### Information supplied:
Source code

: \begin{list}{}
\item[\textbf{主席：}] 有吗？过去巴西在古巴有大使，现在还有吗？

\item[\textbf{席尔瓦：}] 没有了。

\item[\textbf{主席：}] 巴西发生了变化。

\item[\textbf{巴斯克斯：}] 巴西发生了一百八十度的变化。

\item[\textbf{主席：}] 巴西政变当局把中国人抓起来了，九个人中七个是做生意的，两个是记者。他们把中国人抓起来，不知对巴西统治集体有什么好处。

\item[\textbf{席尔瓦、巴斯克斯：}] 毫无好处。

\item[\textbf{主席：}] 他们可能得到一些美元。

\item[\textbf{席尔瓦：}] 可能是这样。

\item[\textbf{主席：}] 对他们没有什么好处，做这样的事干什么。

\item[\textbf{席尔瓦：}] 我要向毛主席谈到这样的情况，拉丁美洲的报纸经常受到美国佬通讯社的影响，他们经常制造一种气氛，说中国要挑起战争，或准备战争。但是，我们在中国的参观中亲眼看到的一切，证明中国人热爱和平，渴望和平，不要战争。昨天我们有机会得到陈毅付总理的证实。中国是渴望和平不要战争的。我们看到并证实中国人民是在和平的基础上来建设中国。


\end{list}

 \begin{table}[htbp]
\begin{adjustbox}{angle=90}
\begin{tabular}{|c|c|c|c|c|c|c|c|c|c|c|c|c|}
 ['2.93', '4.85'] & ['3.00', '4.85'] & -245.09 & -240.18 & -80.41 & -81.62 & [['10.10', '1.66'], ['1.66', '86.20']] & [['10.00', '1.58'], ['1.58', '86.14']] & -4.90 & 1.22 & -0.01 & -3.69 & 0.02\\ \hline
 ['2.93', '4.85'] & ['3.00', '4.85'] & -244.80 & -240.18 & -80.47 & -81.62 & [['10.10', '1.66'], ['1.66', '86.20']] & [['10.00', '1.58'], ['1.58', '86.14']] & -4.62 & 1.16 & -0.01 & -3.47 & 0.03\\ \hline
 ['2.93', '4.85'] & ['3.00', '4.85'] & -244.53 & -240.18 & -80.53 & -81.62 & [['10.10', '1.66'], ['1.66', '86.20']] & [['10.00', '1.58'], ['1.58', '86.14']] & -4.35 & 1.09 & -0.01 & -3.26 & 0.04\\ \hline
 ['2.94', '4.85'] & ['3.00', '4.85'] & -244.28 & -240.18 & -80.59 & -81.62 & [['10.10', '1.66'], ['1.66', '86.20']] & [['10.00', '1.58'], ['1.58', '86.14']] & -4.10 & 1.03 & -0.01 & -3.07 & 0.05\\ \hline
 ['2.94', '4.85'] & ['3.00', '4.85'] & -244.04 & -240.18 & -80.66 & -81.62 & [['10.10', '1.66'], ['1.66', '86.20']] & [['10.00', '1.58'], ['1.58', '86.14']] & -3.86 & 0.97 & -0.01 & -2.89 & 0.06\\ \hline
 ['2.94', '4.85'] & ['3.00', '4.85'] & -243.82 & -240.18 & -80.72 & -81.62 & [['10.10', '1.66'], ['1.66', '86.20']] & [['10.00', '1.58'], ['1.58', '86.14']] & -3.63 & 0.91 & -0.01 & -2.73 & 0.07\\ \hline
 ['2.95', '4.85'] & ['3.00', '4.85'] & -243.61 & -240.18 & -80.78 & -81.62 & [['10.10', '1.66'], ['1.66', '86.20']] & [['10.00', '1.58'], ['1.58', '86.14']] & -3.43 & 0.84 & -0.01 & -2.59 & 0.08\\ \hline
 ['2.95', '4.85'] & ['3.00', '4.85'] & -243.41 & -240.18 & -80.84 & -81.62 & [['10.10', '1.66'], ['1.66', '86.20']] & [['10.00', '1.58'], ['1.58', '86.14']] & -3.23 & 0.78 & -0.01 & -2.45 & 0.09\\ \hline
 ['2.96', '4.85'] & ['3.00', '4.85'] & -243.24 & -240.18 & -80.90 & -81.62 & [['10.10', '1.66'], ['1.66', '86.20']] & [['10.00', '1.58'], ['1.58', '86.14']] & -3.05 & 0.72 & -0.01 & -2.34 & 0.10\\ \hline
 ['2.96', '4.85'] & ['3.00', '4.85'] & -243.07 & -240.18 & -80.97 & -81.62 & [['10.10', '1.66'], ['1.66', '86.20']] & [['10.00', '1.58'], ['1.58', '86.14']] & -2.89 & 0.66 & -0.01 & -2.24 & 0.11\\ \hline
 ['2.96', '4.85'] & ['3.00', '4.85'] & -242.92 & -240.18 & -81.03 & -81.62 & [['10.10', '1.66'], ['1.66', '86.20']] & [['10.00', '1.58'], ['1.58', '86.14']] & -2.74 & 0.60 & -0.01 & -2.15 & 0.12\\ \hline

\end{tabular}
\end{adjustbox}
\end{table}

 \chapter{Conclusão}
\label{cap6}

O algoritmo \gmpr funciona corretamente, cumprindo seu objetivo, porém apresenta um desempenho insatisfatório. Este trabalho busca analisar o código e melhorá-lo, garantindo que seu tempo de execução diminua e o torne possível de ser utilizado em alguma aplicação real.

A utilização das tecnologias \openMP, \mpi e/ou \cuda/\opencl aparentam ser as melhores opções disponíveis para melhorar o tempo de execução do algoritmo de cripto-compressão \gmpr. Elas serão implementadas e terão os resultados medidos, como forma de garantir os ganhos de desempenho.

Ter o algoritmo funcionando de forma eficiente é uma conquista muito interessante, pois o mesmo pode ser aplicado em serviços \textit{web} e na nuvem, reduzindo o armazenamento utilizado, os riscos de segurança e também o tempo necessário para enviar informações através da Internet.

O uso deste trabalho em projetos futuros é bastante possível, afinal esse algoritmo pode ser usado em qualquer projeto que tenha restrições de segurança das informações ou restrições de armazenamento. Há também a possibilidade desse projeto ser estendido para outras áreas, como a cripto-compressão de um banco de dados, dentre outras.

### Instructions for the task:
Each line above that contains the string "também" should be identified and copied.

### Output for this task:
Ter o algoritmo funcionando de forma eficiente é uma conquista muito interessante, pois o mesmo pode ser aplicado em serviços \textit{web} e na nuvem, reduzindo o armazenamento utilizado, os riscos de segurança e também o tempo necessário para enviar informações através da Internet.
O uso deste trabalho em projetos futuros é bastante possível, afinal esse algoritmo pode ser usado em qualquer projeto que tenha restrições de segurança das informações ou restrições de armazenamento. Há também a possibilidade desse projeto ser estendido para outras áreas, como a cripto-compressão de um banco de dados, dentre outras.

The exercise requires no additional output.